Task brief
Instruction for the data below: set down exactly the lines from the line with "interact with signald." to the line with "Developers wanting to", inclusive, and no others.

Dataset records
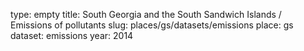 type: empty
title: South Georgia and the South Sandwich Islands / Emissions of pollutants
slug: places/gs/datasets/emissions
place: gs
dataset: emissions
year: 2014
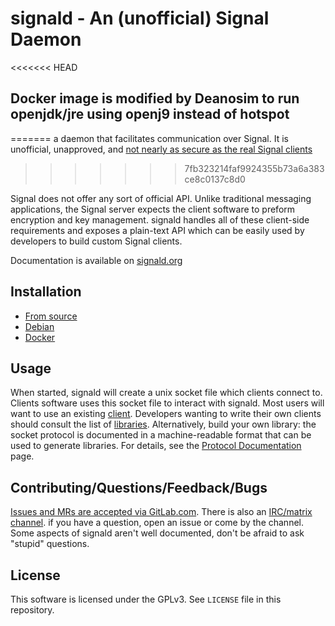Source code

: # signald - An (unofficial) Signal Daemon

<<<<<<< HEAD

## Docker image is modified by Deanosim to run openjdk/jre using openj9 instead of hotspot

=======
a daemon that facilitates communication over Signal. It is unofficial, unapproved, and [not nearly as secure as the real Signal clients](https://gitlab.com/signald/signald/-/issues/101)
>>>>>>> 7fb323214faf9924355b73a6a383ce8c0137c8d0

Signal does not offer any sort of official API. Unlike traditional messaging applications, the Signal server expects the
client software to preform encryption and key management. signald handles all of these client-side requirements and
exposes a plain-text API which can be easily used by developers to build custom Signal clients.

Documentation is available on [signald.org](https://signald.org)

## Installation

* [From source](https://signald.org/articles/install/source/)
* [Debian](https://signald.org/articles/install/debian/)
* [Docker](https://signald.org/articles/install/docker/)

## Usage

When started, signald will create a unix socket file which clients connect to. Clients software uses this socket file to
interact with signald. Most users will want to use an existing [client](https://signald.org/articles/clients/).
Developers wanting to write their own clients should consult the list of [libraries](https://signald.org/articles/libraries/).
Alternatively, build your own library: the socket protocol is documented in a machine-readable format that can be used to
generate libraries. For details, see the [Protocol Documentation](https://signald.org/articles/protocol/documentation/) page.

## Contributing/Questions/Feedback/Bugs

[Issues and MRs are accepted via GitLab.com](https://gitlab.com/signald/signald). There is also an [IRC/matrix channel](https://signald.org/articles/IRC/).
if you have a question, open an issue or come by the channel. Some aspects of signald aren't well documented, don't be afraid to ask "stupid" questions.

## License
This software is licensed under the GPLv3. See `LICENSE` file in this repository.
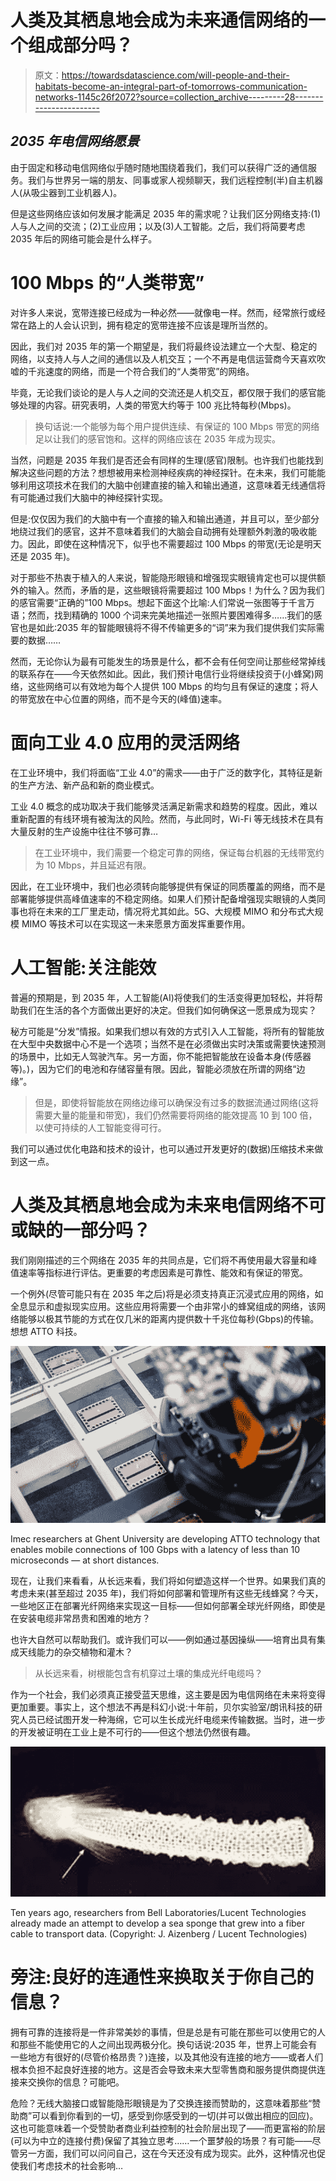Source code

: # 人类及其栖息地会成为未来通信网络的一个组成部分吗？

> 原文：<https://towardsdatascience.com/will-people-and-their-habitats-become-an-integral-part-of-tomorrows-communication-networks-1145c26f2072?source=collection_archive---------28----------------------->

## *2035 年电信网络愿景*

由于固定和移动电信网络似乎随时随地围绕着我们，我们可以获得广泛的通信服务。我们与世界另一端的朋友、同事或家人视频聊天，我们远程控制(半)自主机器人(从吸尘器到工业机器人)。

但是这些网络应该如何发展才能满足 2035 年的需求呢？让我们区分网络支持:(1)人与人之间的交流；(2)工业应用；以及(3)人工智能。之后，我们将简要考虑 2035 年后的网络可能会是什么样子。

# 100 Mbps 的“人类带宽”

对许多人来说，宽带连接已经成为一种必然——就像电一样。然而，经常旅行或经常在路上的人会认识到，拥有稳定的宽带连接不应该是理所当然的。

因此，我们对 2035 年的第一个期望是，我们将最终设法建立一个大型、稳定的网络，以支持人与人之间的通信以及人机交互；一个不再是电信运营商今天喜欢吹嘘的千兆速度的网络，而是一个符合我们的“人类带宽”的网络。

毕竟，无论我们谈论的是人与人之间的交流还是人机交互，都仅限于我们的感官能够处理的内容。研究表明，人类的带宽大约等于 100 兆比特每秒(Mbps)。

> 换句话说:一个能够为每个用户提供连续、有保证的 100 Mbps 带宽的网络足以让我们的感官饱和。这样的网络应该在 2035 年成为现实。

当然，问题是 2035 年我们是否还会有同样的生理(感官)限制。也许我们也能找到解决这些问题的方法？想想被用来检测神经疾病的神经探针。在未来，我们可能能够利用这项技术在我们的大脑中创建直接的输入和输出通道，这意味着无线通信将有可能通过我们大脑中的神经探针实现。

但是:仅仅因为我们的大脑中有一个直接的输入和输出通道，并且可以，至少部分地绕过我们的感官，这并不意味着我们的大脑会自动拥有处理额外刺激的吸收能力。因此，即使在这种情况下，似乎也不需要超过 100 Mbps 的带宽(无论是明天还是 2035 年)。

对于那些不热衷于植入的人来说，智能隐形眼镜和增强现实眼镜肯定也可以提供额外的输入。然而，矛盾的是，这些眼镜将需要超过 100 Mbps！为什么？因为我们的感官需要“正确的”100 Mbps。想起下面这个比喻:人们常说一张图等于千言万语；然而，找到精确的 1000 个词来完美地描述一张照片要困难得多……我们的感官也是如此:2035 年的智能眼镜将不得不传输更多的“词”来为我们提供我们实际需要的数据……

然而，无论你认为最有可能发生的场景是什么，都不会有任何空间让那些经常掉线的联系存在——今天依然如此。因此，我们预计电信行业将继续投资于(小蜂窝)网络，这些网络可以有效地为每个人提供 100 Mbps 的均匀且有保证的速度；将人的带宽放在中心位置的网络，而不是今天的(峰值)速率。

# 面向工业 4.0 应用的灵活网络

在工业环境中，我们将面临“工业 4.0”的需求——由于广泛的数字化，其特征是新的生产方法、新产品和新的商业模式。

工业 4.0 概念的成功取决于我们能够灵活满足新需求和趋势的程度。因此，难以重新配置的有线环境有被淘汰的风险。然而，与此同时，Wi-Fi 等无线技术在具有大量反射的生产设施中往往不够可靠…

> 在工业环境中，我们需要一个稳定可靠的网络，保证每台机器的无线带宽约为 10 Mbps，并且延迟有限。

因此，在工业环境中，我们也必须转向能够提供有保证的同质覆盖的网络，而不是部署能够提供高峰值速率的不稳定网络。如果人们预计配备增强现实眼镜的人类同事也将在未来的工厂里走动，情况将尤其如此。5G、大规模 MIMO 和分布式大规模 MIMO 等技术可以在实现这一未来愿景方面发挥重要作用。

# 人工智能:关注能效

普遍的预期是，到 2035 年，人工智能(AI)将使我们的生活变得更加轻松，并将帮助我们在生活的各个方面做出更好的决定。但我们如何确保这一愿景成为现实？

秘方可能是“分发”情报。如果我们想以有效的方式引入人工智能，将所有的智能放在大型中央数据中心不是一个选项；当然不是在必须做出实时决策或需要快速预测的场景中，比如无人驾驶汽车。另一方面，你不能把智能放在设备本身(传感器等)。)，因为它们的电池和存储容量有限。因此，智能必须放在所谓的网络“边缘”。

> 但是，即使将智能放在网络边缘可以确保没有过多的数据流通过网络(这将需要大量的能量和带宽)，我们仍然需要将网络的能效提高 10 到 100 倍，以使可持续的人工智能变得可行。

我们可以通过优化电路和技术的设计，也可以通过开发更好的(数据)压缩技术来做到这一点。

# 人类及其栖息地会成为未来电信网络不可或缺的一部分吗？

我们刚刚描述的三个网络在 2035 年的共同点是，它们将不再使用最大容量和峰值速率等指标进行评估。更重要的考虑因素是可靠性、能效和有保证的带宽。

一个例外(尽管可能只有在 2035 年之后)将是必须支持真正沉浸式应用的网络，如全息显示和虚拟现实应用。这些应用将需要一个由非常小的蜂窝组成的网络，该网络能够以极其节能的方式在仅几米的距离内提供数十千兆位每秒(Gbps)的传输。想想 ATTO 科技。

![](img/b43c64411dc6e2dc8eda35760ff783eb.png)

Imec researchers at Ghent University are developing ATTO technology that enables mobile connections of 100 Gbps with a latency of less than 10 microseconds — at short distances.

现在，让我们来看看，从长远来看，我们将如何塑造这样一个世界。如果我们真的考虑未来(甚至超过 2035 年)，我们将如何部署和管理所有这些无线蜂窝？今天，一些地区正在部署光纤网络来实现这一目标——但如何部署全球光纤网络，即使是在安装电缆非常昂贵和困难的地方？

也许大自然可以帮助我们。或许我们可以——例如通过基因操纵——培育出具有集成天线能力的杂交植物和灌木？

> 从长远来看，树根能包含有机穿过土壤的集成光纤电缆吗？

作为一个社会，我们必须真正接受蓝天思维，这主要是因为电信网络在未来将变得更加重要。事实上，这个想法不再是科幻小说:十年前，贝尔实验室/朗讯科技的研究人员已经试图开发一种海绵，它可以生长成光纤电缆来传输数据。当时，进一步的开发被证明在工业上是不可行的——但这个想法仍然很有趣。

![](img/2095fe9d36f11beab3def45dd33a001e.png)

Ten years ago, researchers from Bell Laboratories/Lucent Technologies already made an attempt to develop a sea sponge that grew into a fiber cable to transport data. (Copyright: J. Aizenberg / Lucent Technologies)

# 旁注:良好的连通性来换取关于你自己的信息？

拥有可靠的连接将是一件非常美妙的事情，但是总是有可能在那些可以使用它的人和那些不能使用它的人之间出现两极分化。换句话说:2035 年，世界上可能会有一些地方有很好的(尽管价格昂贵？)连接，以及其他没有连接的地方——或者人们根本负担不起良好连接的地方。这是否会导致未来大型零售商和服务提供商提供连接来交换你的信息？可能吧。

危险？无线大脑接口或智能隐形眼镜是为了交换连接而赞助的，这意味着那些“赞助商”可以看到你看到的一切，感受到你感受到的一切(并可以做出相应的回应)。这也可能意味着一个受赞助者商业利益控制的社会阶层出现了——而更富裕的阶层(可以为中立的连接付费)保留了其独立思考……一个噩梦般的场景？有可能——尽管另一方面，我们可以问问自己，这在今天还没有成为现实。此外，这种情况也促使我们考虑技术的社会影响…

Response to the exercise
interact with signald. Most users will want to use an existing [client](https://signald.org/articles/clients/).
Developers wanting to write their own clients should consult the list of [libraries](https://signald.org/articles/libraries/).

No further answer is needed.